Sunday, January 12, 2014

Angels & Spaceships: Review

Fredric Brown was a master of the science fiction short story form...and even more so of the short short form.  Angels and Spaceships is a fantastic collection of stories--over half of which were published in Astounding & Unknown between 1941 and 1949.  The book starts out with an absolute stunner--a work of supreme science fiction irony that does its magic in a page and a half.  Brown does more with that page and a half than a lot of writers could do with an entire novel.  He goes on to tell us about the linotype machine (a printing line casting machine used until the 60s/70s) that comes alive and makes a slave of the printer. And how the earth was surrounded by aliens that fed off of electricity and forced everyone to go back to the horse and buggy and steam-powered engines.  And the little boy who defeated Satan with a water pistol--and some very special water.  And the spaceman who kills an alien and finds that the death sentence isn't quite as bad as he first thought. Oh...and the heavenly typesetter who missed a typo or two and made things difficult for Charlie Wills.  All this and more in one place!

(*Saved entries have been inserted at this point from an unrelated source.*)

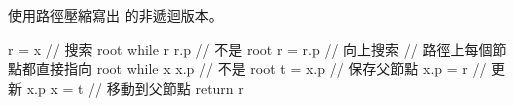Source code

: \startEXERCISE
使用路徑壓縮寫出  的非遞迴版本。
\stopEXERCISE

\startANSWER
{}
\startCLRSCODE
r = x
// 搜索 root
while r \ne r.p	// 不是 root
	r = r.p	// 向上搜索
// 路徑上每個節點都直接指向 root
while x \ne x.p	// 不是 root
	t = x.p	// 保存父節點
	x.p = r	// 更新 x.p
	x = t	// 移動到父節點
return r
\stopCLRSCODE
\stopANSWER
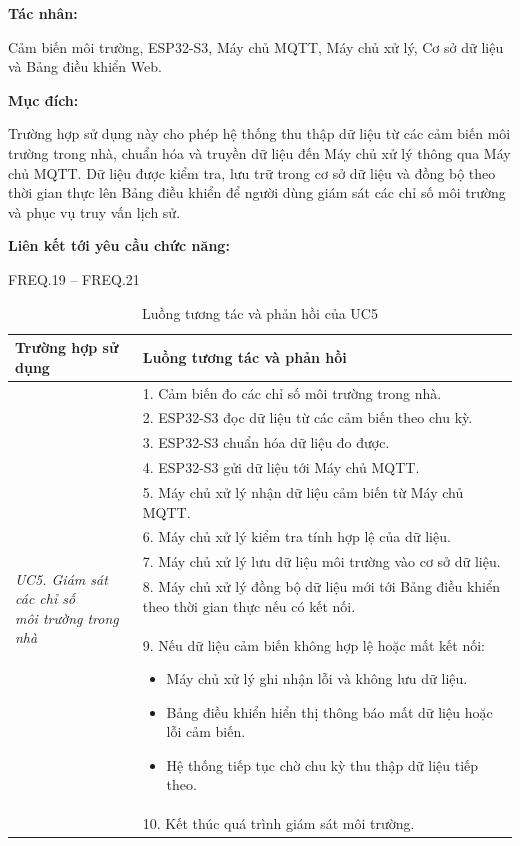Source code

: \documentclass[a4paper,12pt]{article}
\begin{document}
\textbf{Tác nhân:}

Cảm biến môi trường, ESP32-S3, Máy chủ MQTT, Máy chủ xử lý, Cơ sở dữ liệu và Bảng điều khiển Web.

\textbf{Mục đích:}

Trường hợp sử dụng này cho phép hệ thống thu thập dữ liệu từ các cảm biến môi trường trong nhà, chuẩn hóa và truyền dữ liệu đến Máy chủ xử lý thông qua Máy chủ MQTT. Dữ liệu được kiểm tra, lưu trữ trong cơ sở dữ liệu và đồng bộ theo thời gian thực lên Bảng điều khiển để người dùng giám sát các chỉ số môi trường và phục vụ truy vấn lịch sử.

\textbf{Liên kết tới yêu cầu chức năng:}

FREQ.19 -- FREQ.21

\begin{table}[H]
\centering
\small
\caption{Luồng tương tác và phản hồi của UC5}
\begin{tabularx}{\linewidth}{|p{4cm}|X|}
\hline
\textbf{Trường hợp sử dụng} &
\textbf{Luồng tương tác và phản hồi} \\
\hline

\multirow{13}{=}{\parbox{3.6cm}{\centering\textit{UC5. Giám sát các chỉ số\\môi trường trong nhà}}}
&
1. Cảm biến đo các chỉ số môi trường trong nhà. \\

&
2. ESP32-S3 đọc dữ liệu từ các cảm biến theo chu kỳ. \\

&
3. ESP32-S3 chuẩn hóa dữ liệu đo được. \\

&
4. ESP32-S3 gửi dữ liệu tới Máy chủ MQTT. \\

&
5. Máy chủ xử lý nhận dữ liệu cảm biến từ Máy chủ MQTT. \\

&
6. Máy chủ xử lý kiểm tra tính hợp lệ của dữ liệu. \\

&
7. Máy chủ xử lý lưu dữ liệu môi trường vào cơ sở dữ liệu. \\

&
8. Máy chủ xử lý đồng bộ dữ liệu mới tới Bảng điều khiển theo thời gian thực nếu có kết nối. \\

&
9. Nếu dữ liệu cảm biến không hợp lệ hoặc mất kết nối:
\begin{itemize}
    \item Máy chủ xử lý ghi nhận lỗi và không lưu dữ liệu.
    \item Bảng điều khiển hiển thị thông báo mất dữ liệu hoặc lỗi cảm biến.
    \item Hệ thống tiếp tục chờ chu kỳ thu thập dữ liệu tiếp theo.
\end{itemize}
\\

&
10. Kết thúc quá trình giám sát môi trường. \\
\hline
\hline

\end{tabularx}
\end{table}
\end{document}
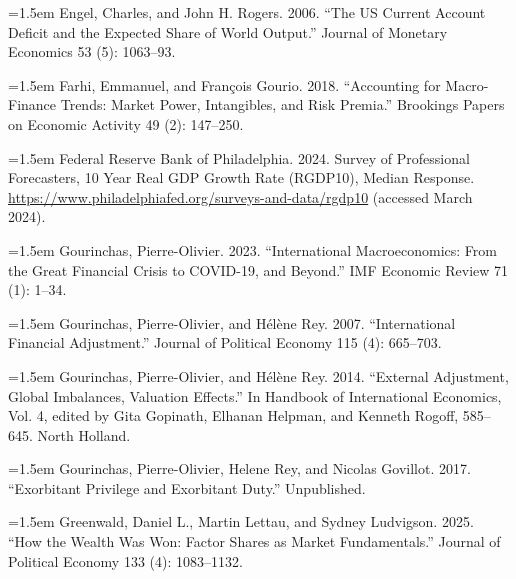 \documentclass[11pt]{article}
\begin{document}
\noindent\hangindent=1.5em Engel, Charles, and John H. Rogers. 2006. “The US Current Account Deficit and the Expected Share of World Output.” Journal of Monetary Economics 53 (5): 1063–93.\par

\noindent\hangindent=1.5em Farhi, Emmanuel, and François Gourio. 2018. “Accounting for Macro-Finance Trends: Market Power, Intangibles, and Risk Premia.” Brookings Papers on Economic Activity 49 (2): 147–250.\par

\noindent\hangindent=1.5em Federal Reserve Bank of Philadelphia. 2024. Survey of Professional Forecasters, 10 Year Real GDP Growth Rate (RGDP10), Median Response. \url{https://www.philadelphiafed.org/surveys-and-data/rgdp10} (accessed March 2024).\par

\noindent\hangindent=1.5em Gourinchas, Pierre-Olivier. 2023. “International Macroeconomics: From the Great Financial Crisis to COVID-19, and Beyond.” IMF Economic Review 71 (1): 1–34.\par

\noindent\hangindent=1.5em Gourinchas, Pierre-Olivier, and Hélène Rey. 2007. “International Financial Adjustment.” Journal of Political Economy 115 (4): 665–703.\par

\noindent\hangindent=1.5em Gourinchas, Pierre-Olivier, and Hélène Rey. 2014. “External Adjustment, Global Imbalances, Valuation Effects.” In Handbook of International Economics, Vol. 4, edited by Gita Gopinath, Elhanan Helpman, and Kenneth Rogoff, 585–645. North Holland.\par

\noindent\hangindent=1.5em Gourinchas, Pierre-Olivier, Helene Rey, and Nicolas Govillot. 2017. “Exorbitant Privilege and Exorbitant Duty.” Unpublished.\par

\noindent\hangindent=1.5em Greenwald, Daniel L., Martin Lettau, and Sydney Ludvigson. 2025. “How the Wealth Was Won: Factor Shares as Market Fundamentals.” Journal of Political Economy 133 (4): 1083–1132.\par
\end{document}
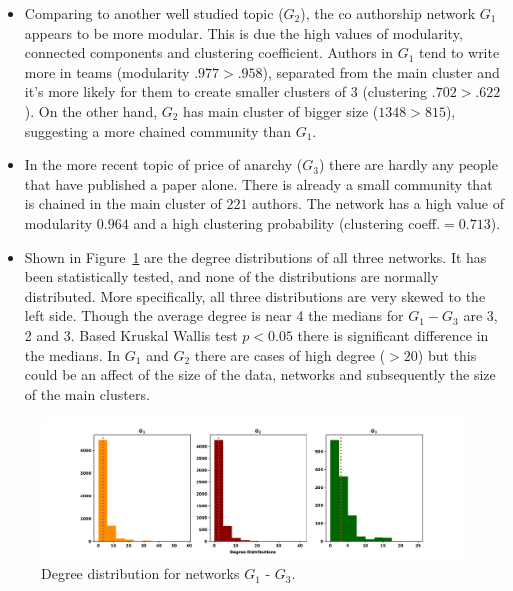 \documentclass{article}
\theoremstyle{definition}
\begin{document}
\begin{itemize}
    \item Comparing to another well studied topic (\(G_2\)), the co authorship
    network \(G_1\) appears to be more modular. This is due the high values of
    modularity, connected components and clustering coefficient. Authors in \(G_1\)
    tend to write more in teams (modularity $.977 > .958$), separated from the
    main cluster and it's more likely for them to create smaller clusters of 3
    (clustering $.702 > .622$). On the other hand, \(G_2\) has main cluster
    of bigger size ($1348 > 815$), suggesting a more chained community than \(G_1\).
    \item In the more recent topic of price of anarchy (\(G_3\)) there are hardly
    any people that have published a paper alone. There is already a small community
    that is chained in the main cluster of $221$ authors. The network has a high value
    of modularity $0.964$ and  a high clustering probability (clustering
    coeff.$=0.713$).
    \item Shown in Figure~\ref{fig:degree_distrs} are the degree distributions of
    all three networks. It has been statistically tested, and none of the distributions
    are normally distributed. More specifically, all three distributions are
    very skewed to the left side. Though the average degree is near 4 the medians
    for \(G_1 - G_3\) are 3, 2 and 3. Based Kruskal Wallis test \(p< 0.05\) there
    is significant difference in the medians. In \(G_1\) and \(G_2\) there are cases
    of high degree (\(> 20\)) but this could be an affect of the size of the data,
    networks and subsequently the size of the main clusters.
\end{itemize}


\begin{figure}[!hbtp]
    \centering
    \includegraphics[width=\textwidth]{./assets/images/networks_ditributions.pdf}
    \caption{Degree distribution for networks \(G_1\) - \(G_3\).}\label{fig:degree_distrs}
\end{figure}
\end{document}
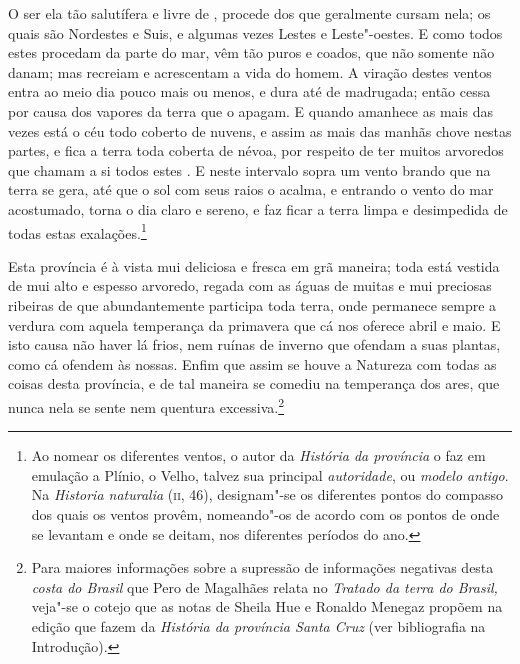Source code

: O ser ela tão salutífera e livre de , procede dos  que		
geralmente cursam nela; os quais são Nordestes e Suis, e algumas vezes
Lestes e Leste"-oestes. E como todos estes procedam da parte do mar, vêm
tão puros e coados, que não somente não danam; mas recreiam e
acrescentam a vida do homem. A viração destes ventos entra ao meio dia
pouco mais ou menos, e dura até de madrugada; então cessa por causa dos
vapores da terra que o apagam. E quando amanhece as mais das vezes está
o céu todo coberto de nuvens, e assim as mais das manhãs chove nestas				%
partes, e fica a terra toda coberta de névoa, por respeito de ter
muitos arvoredos que chamam a si todos estes . E neste intervalo
sopra um vento brando que na terra se gera, até que o sol com seus
raios o acalma, e entrando o vento do mar acostumado, torna o dia claro
e sereno, e faz ficar a terra limpa e desimpedida de todas estas
exalações.\footnote{ Ao nomear os diferentes ventos, o autor da 
\textit{História da província} o faz em emulação a Plínio, o Velho, talvez
sua principal \textit{autoridade}, ou \textit{modelo antigo}. Na \textit{Historia naturalia} 
(\textsc{ii}, 46), designam"-se os diferentes pontos do compasso dos quais
os ventos provêm, nomeando"-os de acordo com os pontos de onde
se levantam e onde se deitam, nos diferentes períodos do ano.}

Esta província é à vista mui deliciosa e fresca em grã maneira; toda
está vestida de mui alto e espesso arvoredo, regada com as águas de
muitas e mui preciosas ribeiras de que abundantemente participa toda		%
terra, onde permanece sempre a verdura com aquela temperança da
primavera que cá nos oferece abril e maio. E isto causa não haver lá
frios, nem ruínas de inverno que ofendam a suas plantas, como cá
ofendem às nossas. Enfim que assim se houve a Natureza com todas as
coisas desta província, e de tal maneira se comediu na temperança dos
ares, que nunca nela se sente  nem quentura			%
excessiva.\footnote{ Para maiores informações sobre a supressão de
informações negativas desta \textit{costa do Brasil} que Pero de		
Magalhães relata no \textit{Tratado da terra do Brasil,} veja"-se o
cotejo que as notas de Sheila Hue e Ronaldo Menegaz propõem na 
edição que fazem da \textit{História da província Santa Cruz} (ver bibliografia na Introdução).}


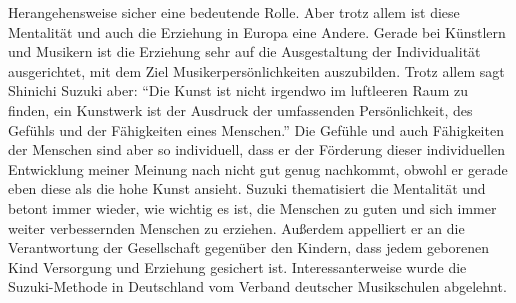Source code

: Herangehensweise sicher eine bedeutende Rolle. Aber trotz allem ist diese
Mentalität und auch die Erziehung in Europa eine Andere. Gerade bei Künstlern
und Musikern ist die Erziehung sehr auf die Ausgestaltung der Individualität
ausgerichtet, mit dem Ziel Musikerpersönlichkeiten auszubilden. Trotz allem sagt
Shinichi Suzuki aber: \enquote{Die Kunst ist nicht irgendwo im luftleeren Raum
zu finden, ein Kunstwerk ist der Ausdruck der umfassenden Persönlichkeit, des
Gefühls und der Fähigkeiten eines Menschen.}
\autocite[103]{suzuki:erziehung_ist_liebe} Die Gefühle und auch Fähigkeiten der
Menschen sind aber so individuell, dass er der Förderung dieser individuellen
Entwicklung meiner Meinung nach nicht gut genug nachkommt, obwohl er gerade eben
diese als die hohe Kunst ansieht. Suzuki thematisiert die Mentalität und betont
immer wieder, wie wichtig es ist, die Menschen zu guten und sich immer weiter
verbessernden Menschen zu erziehen. Außerdem appelliert er an die Verantwortung
der Gesellschaft gegenüber den Kindern, dass jedem geborenen Kind Versorgung und
Erziehung gesichert ist. \autocite[130]{suzuki:erziehung_ist_liebe}
Interessanterweise wurde die Suzuki-Methode in Deutschland vom Verband deutscher
Musikschulen abgelehnt. \autocite[49]{ernst:die_zukunftsfaehige_musikschule}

The stories range from screwball fantasy to hardball science fiction and everything in between.  Brown's writing is delightfully straightforward until the clever curve ball that he manages to throw at the end of every story.  A fun and intriguing collection.  Four stars.


fredamans said...

Not much of a sci-fi fan here, but the topic of learning about a linotype machine appeals to me.
Fab review!

Bev Hankins said...

Freda: I think part of the appeal of the Brown stories is that they really don't have to be science fiction--they're just good stories.